So, Mr. Johnson, do you have any children?
"No," he said, "I guess I never had the time."

Schuyler Henderson
College of Medicine

The Forgotten Patient

The patient is an eighty-year-old
Male brought in by his wife of countless years,
Who said Doctors he just isn't the same.
She seemed so alone and full of worry.

I felt a sense of urgency, CVA?
The old man just lie there staring.
Quick Exam: Unresponsive man, VSS,
Crying wife who watched him roll away.

CT of head, chest X-ray, Labs, etc...
Each revealed pathology not in the other.
Multi-infarct dementia vs. endstage
Alzheimer's, diabetes, liver mass.

Nothing recent was on his problem list,
But we did not question that, admit him
Now, work up his problems in the morning,
Tell his wife to come back another day. But,

She was at his side all day every day
Eyes hopeful as white coats entered her room,
Distraught as we mention scans and biopsies
Briefly, knowing she did not know what to do.

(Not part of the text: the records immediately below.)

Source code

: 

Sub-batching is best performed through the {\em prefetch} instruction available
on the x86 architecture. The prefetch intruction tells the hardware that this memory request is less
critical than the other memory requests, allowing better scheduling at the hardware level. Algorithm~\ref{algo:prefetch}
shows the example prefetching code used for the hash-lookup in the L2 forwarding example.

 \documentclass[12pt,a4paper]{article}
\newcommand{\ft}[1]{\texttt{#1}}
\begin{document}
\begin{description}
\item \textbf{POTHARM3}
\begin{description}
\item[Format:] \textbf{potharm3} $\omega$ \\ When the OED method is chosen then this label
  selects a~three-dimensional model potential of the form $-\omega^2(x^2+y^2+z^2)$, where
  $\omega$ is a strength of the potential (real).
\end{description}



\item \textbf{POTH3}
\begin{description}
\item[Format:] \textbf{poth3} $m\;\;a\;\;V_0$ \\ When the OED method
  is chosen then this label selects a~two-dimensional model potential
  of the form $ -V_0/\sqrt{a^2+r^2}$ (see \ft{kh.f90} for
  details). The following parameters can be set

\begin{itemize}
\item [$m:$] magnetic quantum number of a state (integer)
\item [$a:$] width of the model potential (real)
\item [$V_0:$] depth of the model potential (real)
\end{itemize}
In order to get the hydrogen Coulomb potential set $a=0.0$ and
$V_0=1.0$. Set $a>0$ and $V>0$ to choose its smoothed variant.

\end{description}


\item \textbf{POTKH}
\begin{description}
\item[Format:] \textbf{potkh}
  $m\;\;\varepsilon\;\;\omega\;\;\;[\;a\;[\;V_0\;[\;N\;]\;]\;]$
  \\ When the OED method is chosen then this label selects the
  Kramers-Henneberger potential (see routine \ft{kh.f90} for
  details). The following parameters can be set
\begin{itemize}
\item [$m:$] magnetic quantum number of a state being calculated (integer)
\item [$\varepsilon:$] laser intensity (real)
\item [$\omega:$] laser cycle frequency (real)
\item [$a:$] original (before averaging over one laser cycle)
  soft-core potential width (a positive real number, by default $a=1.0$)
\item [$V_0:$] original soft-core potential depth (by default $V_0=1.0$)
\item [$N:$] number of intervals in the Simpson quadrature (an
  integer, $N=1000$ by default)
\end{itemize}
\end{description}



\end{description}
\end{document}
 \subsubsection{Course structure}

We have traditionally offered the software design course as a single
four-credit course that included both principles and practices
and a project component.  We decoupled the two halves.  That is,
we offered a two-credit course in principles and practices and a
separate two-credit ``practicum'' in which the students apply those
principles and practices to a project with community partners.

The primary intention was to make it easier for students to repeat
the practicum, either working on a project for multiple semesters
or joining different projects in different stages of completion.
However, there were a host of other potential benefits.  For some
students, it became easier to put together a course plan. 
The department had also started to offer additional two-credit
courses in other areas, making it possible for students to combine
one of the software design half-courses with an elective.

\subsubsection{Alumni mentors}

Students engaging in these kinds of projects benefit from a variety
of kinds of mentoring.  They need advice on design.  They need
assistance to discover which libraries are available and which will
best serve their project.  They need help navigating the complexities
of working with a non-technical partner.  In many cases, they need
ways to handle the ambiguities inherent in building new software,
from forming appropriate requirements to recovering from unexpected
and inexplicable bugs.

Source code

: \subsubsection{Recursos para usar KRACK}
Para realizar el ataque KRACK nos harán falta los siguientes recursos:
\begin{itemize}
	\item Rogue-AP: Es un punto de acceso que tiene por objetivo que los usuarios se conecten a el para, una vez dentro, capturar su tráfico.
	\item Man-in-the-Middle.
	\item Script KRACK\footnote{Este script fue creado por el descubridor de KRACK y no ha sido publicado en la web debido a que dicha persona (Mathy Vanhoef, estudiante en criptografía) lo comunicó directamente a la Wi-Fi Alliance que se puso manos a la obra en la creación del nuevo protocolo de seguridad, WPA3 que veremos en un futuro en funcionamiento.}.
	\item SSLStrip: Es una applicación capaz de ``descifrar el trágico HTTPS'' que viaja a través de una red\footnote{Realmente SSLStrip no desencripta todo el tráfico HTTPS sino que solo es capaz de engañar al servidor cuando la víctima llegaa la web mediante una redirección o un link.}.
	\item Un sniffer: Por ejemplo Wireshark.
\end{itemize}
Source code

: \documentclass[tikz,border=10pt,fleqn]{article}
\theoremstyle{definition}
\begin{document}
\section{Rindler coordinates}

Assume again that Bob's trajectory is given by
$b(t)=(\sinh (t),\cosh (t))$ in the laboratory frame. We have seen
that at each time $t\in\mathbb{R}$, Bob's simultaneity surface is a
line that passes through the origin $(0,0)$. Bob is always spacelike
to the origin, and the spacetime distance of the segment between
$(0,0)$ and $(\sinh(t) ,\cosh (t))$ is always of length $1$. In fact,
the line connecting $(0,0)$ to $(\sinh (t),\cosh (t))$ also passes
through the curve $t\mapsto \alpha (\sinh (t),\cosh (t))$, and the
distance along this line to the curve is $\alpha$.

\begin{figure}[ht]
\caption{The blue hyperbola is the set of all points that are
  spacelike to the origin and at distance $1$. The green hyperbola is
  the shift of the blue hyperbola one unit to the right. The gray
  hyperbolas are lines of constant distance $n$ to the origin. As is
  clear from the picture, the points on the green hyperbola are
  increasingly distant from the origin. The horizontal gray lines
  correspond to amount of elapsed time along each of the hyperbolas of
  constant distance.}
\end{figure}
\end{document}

No more pain for him she said after the
Third liver biopsy attempt came back
Inconclusive. She had waited by him
Three weeks ever asking when he'd be better.

My seniors told me we must send him home,
There is nothing we can do for him here.
I was sent to go tell her this awful
News, her tears flowed like rain down her sad face.

Although, touched by her pain, I was confused.
I asked her again why she brought him in.
After three weeks of tests and biopsies
Listen to her story, I finally did.

She talked and talked of a long loving marriage
Kids and grandkids all grown and far away
Leaving her to care for her husband without
Help. It took three weeks until I heard the call.

He had not spoken in over a year.
Every day she fed him and bathed him
Always hoping he'd recover one day
On the night she lost hope she came to us

The patient is an eighty-year-old
Male brought in by his wife who quit fighting
Today, She said Doctors he just isn't the same,
Leaving out how long he had been this way.

James Lynott
College of Medicine

Helpless?

Patient is a fifty-six year-old woman with a history of lung cancer with metastases to the brain and spine, presenting with fever, chills, shortness of breath, and a productive cough for two days.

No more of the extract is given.